Items from a data source
-- Opening Marker --

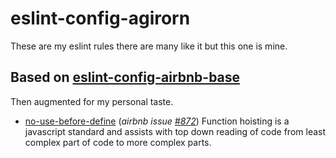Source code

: eslint-config-agirorn
=====================

These are my eslint rules there are many like it but this one is mine.

## Based on [eslint-config-airbnb-base](https://www.npmjs.com/package/eslint-config-airbnb-base)

Then augmented for my personal taste.
* [no-use-before-define](http://eslint.org/docs/rules/no-use-before-define) (*airbnb issue [#872](https://github.com/airbnb/javascript/issues/872)*) Function hoisting is a javascript standard and assists with top down reading of code from least complex part of code to more complex parts.
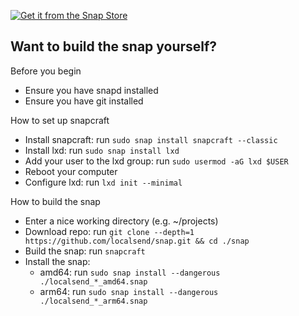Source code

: [![Get it from the Snap Store](https://snapcraft.io/static/images/badges/en/snap-store-black.svg)](https://snapcraft.io/localsend)

## Want to build the snap yourself?

Before you begin
- Ensure you have snapd installed
- Ensure you have git installed

How to set up snapcraft
- Install snapcraft: run `sudo snap install snapcraft --classic`
- Install lxd: run `sudo snap install lxd`
- Add your user to the lxd group: run `sudo usermod -aG lxd $USER`
- Reboot your computer
- Configure lxd: run `lxd init --minimal`

How to build the snap
- Enter a nice working directory (e.g. ~/projects)
- Download repo: run `git clone --depth=1 https://github.com/localsend/snap.git && cd ./snap`
- Build the snap: run `snapcraft`
- Install the snap:
  - amd64: run `sudo snap install --dangerous ./localsend_*_amd64.snap`
  - arm64: run `sudo snap install --dangerous ./localsend_*_arm64.snap`
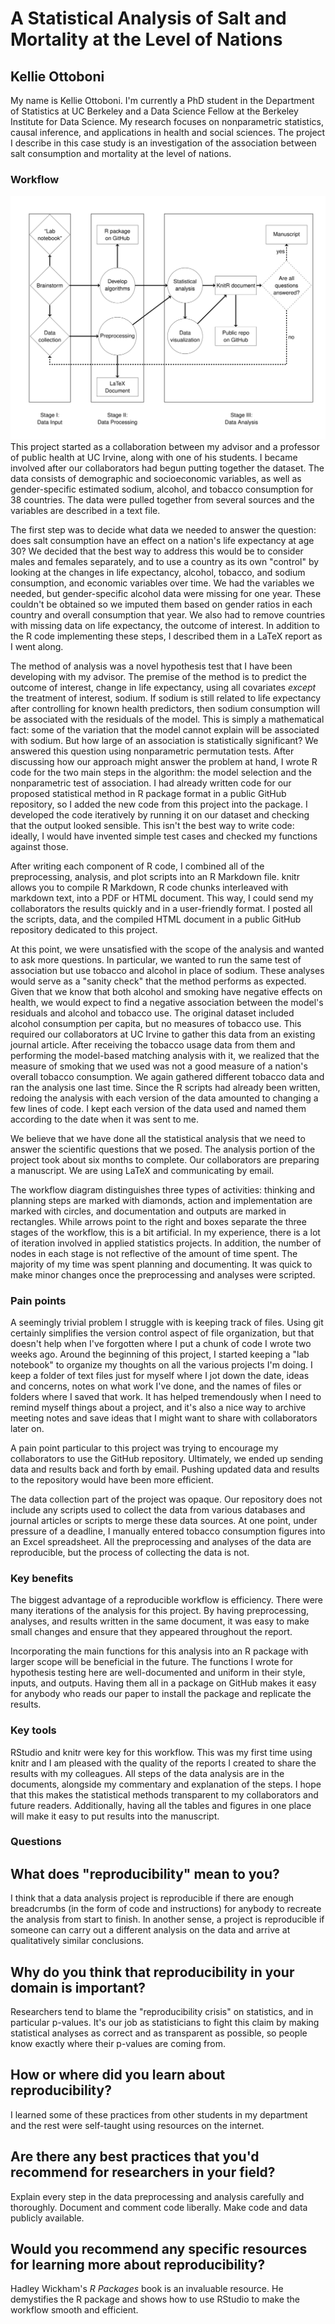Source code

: A Statistical Analysis of Salt and Mortality at the Level of Nations
====================================================================

Kellie Ottoboni
---------------

My name is Kellie Ottoboni. I'm currently a PhD student in the Department of Statistics at UC Berkeley and a Data Science Fellow at the Berkeley Institute for Data Science. My research focuses on nonparametric statistics, causal inference, and applications in health and social sciences. The project I describe in this case study is an investigation of the association between salt consumption and mortality at the level of nations.

### Workflow

![Diagram](kottoboni.png) This project started as a collaboration between my advisor and a professor of public health at UC Irvine, along with one of his students. I became involved after our collaborators had begun putting together the dataset. The data consists of demographic and socioeconomic variables, as well as gender-specific estimated sodium, alcohol, and tobacco consumption for 38 countries. The data were pulled together from several sources and the variables are described in a text file.

The first step was to decide what data we needed to answer the question: does salt consumption have an effect on a nation's life expectancy at age 30? We decided that the best way to address this would be to consider males and females separately, and to use a country as its own "control" by looking at the changes in life expectancy, alcohol, tobacco, and sodium consumption, and economic variables over time. We had the variables we needed, but gender-specific alcohol data were missing for one year. These couldn't be obtained so we imputed them based on gender ratios in each country and overall consumption that year. We also had to remove countries with missing data on life expectancy, the outcome of interest. In addition to the R code implementing these steps, I described them in a LaTeX report as I went along.

The method of analysis was a novel hypothesis test that I have been developing with my advisor. The premise of the method is to predict the outcome of interest, change in life expectancy, using all covariates *except* the treatment of interest, sodium. If sodium is still related to life expectancy after controlling for known health predictors, then sodium consumption will be associated with the residuals of the model. This is simply a mathematical fact: some of the variation that the model cannot explain will be associated with sodium. But how large of an association is statistically significant? We answered this question using nonparametric permutation tests. After discussing how our approach might answer the problem at hand, I wrote R code for the two main steps in the algorithm: the model selection and the nonparametric test of association. I had already written code for our proposed statistical method in R package format in a public GitHub repository, so I added the new code from this project into the package. I developed the code iteratively by running it on our dataset and checking that the output looked sensible. This isn't the best way to write code: ideally, I would have invented simple test cases and checked my functions against those.

After writing each component of R code, I combined all of the preprocessing, analysis, and plot scripts into an R Markdown file. knitr allows you to compile R Markdown, R code chunks interleaved with markdown text, into a PDF or HTML document. This way, I could send my collaborators the results quickly and in a user-friendly format. I posted all the scripts, data, and the compiled HTML document in a public GitHub repository dedicated to this project.

At this point, we were unsatisfied with the scope of the analysis and wanted to ask more questions. In particular, we wanted to run the same test of association but use tobacco and alcohol in place of sodium. These analyses would serve as a "sanity check" that the method performs as expected. Given that we know that both alcohol and smoking have negative effects on health, we would expect to find a negative association between the model's residuals and alcohol and tobacco use. The original dataset included alcohol consumption per capita, but no measures of tobacco use. This required our collaborators at UC Irvine to gather this data from an existing journal article. After receiving the tobacco usage data from them and performing the model-based matching analysis with it, we realized that the measure of smoking that we used was not a good measure of a nation's overall tobacco consumption. We again gathered different tobacco data and ran the analysis one last time. Since the R scripts had already been written, redoing the analysis with each version of the data amounted to changing a few lines of code. I kept each version of the data used and named them according to the date when it was sent to me.

We believe that we have done all the statistical analysis that we need to answer the scientific questions that we posed. The analysis portion of the project took about six months to complete. Our collaborators are preparing a manuscript. We are using LaTeX and communicating by email.

The workflow diagram distinguishes three types of activities: thinking and planning steps are marked with diamonds, action and implementation are marked with circles, and documentation and outputs are marked in rectangles. While arrows point to the right and boxes separate the three stages of the workflow, this is a bit artificial. In my experience, there is a lot of iteration involved in applied statistics projects. In addition, the number of nodes in each stage is not reflective of the amount of time spent. The majority of my time was spent planning and documenting. It was quick to make minor changes once the preprocessing and analyses were scripted.

### Pain points

A seemingly trivial problem I struggle with is keeping track of files. Using git certainly simplifies the version control aspect of file organization, but that doesn't help when I've forgotten where I put a chunk of code I wrote two weeks ago. Around the beginning of this project, I started keeping a "lab notebook" to organize my thoughts on all the various projects I'm doing. I keep a folder of text files just for myself where I jot down the date, ideas and concerns, notes on what work I've done, and the names of files or folders where I saved that work. It has helped tremendously when I need to remind myself things about a project, and it's also a nice way to archive meeting notes and save ideas that I might want to share with collaborators later on.

A pain point particular to this project was trying to encourage my collaborators to use the GitHub repository. Ultimately, we ended up sending data and results back and forth by email. Pushing updated data and results to the repository would have been more efficient.

The data collection part of the project was opaque. Our repository does not include any scripts used to collect the data from various databases and journal articles or scripts to merge these data sources. At one point, under pressure of a deadline, I manually entered tobacco consumption figures into an Excel spreadsheet. All the preprocessing and analyses of the data are reproducible, but the process of collecting the data is not.

### Key benefits

The biggest advantage of a reproducible workflow is efficiency. There were many iterations of the analysis for this project. By having preprocessing, analyses, and results written in the same document, it was easy to make small changes and ensure that they appeared throughout the report.

Incorporating the main functions for this analysis into an R package with larger scope will be beneficial in the future. The functions I wrote for hypothesis testing here are well-documented and uniform in their style, inputs, and outputs. Having them all in a package on GitHub makes it easy for anybody who reads our paper to install the package and replicate the results.

### Key tools

RStudio and knitr were key for this workflow. This was my first time using knitr and I am pleased with the quality of the reports I created to share the results with my colleagues. All steps of the data analysis are in the documents, alongside my commentary and explanation of the steps. I hope that this makes the statistical methods transparent to my collaborators and future readers. Additionally, having all the tables and figures in one place will make it easy to put results into the manuscript.

### Questions

What does "reproducibility" mean to you?
----------------------------------------

I think that a data analysis project is reproducible if there are enough breadcrumbs (in the form of code and instructions) for anybody to recreate the analysis from start to finish. In another sense, a project is reproducible if someone can carry out a different analysis on the data and arrive at qualitatively similar conclusions.

Why do you think that reproducibility in your domain is important?
------------------------------------------------------------------

Researchers tend to blame the "reproducibility crisis" on statistics, and in particular p-values. It's our job as statisticians to fight this claim by making statistical analyses as correct and as transparent as possible, so people know exactly where their p-values are coming from.

How or where did you learn about reproducibility?
-------------------------------------------------

I learned some of these practices from other students in my department and the rest were self-taught using resources on the internet.

Are there any best practices that you'd recommend for researchers in your field?
--------------------------------------------------------------------------------

Explain every step in the data preprocessing and analysis carefully and thoroughly. Document and comment code liberally. Make code and data publicly available.

Would you recommend any specific resources for learning more about reproducibility?
-----------------------------------------------------------------------------------

Hadley Wickham's *R Packages* book is an invaluable resource. He demystifies the R package and shows how to use RStudio to make the workflow smooth and efficient.
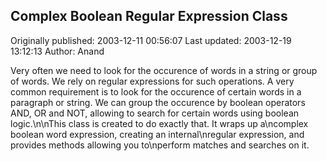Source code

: ## Complex Boolean Regular Expression Class

Originally published: 2003-12-11 00:56:07
Last updated: 2003-12-19 13:12:13
Author: Anand 

Very often we need to look for the occurence of words in a string or group of words. We rely on regular expressions for such operations. A very common requirement is to look for the occurence of certain words in a paragraph or string. We can group the occurence by boolean operators AND, OR and NOT, allowing to search for certain words using boolean logic.\n\nThis class is created to do exactly that. It wraps up a\ncomplex boolean word expression, creating an internal\nregular expression, and provides methods allowing you to\nperform matches and searches on it.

-- Closing Marker --

*EXERCISE REQUIREMENTS*
Print exactly the lines above, between the one holding "Before you begin" and the one holding "- Build the", inclusive, and nothing besides.

*EXPECTED OUTPUT*
Before you begin
- Ensure you have snapd installed
- Ensure you have git installed

How to set up snapcraft
- Install snapcraft: run `sudo snap install snapcraft --classic`
- Install lxd: run `sudo snap install lxd`
- Add your user to the lxd group: run `sudo usermod -aG lxd $USER`
- Reboot your computer
- Configure lxd: run `lxd init --minimal`

How to build the snap
- Enter a nice working directory (e.g. ~/projects)
- Download repo: run `git clone --depth=1 https://github.com/localsend/snap.git && cd ./snap`
- Build the snap: run `snapcraft`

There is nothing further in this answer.